Work request:
Starting with the line that contains "Our project set" and stopping after the line that contains "## Creating the Graph", return each line below exactly as written, with no others.

Data for processing:
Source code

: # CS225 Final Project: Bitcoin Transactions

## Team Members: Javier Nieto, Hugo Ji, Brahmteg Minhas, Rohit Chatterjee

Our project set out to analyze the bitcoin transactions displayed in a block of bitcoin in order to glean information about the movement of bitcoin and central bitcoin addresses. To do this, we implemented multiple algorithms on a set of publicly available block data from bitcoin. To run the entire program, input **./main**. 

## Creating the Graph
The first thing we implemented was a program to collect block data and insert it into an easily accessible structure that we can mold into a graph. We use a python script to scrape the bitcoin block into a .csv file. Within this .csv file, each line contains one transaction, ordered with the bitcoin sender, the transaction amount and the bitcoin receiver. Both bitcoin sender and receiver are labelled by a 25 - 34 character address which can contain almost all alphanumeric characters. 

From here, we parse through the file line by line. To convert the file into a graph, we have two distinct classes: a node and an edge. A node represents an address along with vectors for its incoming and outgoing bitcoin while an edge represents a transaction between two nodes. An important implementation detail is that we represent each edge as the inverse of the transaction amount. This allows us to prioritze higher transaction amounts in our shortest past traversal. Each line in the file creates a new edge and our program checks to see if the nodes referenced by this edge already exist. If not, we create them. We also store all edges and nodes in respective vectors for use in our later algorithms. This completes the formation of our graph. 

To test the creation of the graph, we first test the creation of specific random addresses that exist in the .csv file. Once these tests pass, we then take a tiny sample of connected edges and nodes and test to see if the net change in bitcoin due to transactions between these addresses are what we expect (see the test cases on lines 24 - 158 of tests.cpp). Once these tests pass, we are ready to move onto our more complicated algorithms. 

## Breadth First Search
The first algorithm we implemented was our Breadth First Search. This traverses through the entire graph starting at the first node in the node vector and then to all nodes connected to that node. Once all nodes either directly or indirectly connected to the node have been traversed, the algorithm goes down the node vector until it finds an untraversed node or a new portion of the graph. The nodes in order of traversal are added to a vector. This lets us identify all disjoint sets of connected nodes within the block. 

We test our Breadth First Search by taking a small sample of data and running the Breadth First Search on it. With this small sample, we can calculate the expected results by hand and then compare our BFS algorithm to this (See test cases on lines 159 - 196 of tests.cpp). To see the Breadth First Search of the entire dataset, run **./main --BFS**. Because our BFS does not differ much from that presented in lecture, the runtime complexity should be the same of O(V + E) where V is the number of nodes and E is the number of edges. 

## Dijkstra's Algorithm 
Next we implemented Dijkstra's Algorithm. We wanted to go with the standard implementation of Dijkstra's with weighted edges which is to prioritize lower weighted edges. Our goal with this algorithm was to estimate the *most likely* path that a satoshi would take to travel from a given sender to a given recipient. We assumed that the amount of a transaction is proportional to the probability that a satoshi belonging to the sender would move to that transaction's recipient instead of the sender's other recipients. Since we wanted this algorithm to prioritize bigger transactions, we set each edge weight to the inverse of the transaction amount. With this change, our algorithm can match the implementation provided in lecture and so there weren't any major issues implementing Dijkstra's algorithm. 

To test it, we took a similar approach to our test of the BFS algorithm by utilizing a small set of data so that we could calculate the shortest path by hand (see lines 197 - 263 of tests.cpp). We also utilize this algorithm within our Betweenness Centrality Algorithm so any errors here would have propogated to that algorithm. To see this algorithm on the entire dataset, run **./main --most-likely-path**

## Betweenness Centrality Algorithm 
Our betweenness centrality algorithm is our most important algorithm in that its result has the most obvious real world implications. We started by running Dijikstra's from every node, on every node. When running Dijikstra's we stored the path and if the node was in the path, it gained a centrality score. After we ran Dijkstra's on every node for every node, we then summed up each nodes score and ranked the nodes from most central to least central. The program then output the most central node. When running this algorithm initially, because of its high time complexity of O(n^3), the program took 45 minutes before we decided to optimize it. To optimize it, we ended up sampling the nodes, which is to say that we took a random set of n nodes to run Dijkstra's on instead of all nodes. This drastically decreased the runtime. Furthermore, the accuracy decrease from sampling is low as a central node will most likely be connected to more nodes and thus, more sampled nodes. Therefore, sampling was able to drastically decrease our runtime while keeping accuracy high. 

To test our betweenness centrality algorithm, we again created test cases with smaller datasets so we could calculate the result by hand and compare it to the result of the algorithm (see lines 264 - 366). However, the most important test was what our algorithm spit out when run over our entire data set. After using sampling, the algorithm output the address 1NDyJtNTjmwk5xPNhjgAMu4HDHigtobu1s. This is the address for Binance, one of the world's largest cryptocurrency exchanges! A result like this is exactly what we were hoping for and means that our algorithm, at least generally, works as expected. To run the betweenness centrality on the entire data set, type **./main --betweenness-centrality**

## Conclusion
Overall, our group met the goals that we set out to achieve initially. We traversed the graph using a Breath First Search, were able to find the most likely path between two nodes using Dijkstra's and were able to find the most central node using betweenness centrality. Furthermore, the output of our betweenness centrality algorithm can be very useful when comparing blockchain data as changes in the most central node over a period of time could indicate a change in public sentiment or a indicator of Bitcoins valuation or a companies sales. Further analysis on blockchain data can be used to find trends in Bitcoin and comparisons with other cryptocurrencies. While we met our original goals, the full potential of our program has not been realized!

Exercise result:
Our project set out to analyze the bitcoin transactions displayed in a block of bitcoin in order to glean information about the movement of bitcoin and central bitcoin addresses. To do this, we implemented multiple algorithms on a set of publicly available block data from bitcoin. To run the entire program, input **./main**. 

## Creating the Graph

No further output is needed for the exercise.